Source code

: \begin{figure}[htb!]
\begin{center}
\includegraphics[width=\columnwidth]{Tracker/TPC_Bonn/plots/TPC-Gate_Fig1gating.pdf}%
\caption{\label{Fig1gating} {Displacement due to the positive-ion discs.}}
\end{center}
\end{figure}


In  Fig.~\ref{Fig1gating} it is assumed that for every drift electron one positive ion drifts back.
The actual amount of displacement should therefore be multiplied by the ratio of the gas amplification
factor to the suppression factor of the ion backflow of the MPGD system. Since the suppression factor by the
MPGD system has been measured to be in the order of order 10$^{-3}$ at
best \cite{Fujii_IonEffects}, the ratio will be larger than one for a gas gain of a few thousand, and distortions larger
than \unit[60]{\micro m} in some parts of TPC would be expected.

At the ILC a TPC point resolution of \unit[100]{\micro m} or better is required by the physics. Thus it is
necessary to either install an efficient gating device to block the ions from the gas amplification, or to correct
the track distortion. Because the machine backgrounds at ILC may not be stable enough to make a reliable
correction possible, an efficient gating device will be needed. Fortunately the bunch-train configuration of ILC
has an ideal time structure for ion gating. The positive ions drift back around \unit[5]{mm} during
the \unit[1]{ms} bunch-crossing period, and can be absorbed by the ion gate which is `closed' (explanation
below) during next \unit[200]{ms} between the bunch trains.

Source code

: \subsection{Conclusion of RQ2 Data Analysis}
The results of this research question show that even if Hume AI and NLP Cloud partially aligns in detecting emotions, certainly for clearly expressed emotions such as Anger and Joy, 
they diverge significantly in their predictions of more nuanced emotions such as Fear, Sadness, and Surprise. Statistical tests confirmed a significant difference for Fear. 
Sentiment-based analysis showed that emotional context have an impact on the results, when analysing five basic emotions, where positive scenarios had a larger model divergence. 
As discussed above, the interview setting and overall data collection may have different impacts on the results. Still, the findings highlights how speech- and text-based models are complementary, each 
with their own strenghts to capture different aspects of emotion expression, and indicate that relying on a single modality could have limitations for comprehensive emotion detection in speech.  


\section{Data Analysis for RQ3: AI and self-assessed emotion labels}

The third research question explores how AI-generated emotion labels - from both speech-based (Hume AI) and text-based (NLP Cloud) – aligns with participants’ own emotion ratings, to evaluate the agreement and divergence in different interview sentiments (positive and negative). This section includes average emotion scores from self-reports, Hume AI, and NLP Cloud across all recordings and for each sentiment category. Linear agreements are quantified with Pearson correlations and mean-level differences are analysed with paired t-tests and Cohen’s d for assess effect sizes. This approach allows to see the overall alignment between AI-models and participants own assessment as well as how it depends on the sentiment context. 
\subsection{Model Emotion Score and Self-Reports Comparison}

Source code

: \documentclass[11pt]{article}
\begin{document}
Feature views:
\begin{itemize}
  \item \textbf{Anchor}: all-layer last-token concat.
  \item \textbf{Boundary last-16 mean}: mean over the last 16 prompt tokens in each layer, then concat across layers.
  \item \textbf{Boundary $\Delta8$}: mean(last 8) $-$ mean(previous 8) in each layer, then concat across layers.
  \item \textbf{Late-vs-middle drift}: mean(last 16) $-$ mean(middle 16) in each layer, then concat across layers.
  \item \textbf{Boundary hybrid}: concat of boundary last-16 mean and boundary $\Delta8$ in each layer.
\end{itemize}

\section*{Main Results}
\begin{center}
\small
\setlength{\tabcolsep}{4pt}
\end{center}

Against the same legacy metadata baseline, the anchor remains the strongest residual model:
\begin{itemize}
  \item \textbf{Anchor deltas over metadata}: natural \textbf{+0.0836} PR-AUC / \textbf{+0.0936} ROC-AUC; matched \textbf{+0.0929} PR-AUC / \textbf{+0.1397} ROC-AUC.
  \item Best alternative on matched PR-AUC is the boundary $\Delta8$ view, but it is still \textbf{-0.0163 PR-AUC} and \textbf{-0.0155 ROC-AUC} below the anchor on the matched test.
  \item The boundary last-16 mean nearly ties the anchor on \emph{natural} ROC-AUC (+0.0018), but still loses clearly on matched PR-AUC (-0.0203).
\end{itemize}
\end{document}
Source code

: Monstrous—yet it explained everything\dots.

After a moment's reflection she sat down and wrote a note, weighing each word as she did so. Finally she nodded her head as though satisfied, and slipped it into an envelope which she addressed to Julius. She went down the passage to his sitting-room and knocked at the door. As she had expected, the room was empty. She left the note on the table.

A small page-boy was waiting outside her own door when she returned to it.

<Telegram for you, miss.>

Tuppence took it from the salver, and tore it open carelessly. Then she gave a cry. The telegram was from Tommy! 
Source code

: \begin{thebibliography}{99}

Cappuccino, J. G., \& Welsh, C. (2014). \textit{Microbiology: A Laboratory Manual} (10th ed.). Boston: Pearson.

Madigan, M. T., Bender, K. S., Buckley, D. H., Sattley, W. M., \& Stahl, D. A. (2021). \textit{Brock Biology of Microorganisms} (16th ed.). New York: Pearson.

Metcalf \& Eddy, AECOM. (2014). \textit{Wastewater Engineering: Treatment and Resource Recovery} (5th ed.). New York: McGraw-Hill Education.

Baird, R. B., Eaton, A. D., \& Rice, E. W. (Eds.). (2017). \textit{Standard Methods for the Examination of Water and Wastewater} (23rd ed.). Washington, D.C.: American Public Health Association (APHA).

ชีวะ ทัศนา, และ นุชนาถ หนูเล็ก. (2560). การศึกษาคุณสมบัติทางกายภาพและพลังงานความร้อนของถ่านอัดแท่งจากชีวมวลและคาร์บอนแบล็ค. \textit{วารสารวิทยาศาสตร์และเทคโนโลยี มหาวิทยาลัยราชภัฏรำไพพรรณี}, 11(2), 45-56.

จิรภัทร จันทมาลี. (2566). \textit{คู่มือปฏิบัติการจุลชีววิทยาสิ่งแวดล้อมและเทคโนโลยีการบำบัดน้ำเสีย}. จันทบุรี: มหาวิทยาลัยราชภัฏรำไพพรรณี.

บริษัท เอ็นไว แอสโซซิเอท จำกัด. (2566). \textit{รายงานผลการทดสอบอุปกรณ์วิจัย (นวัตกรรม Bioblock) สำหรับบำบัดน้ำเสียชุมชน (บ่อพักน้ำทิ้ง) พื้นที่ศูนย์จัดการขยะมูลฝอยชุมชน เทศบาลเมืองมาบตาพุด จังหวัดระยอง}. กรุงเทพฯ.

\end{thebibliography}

* * *

== WHAT TO DO ==
When the word "textit" shows up in a line of the material, count that line; report only the final number.

== SOLUTION ==
7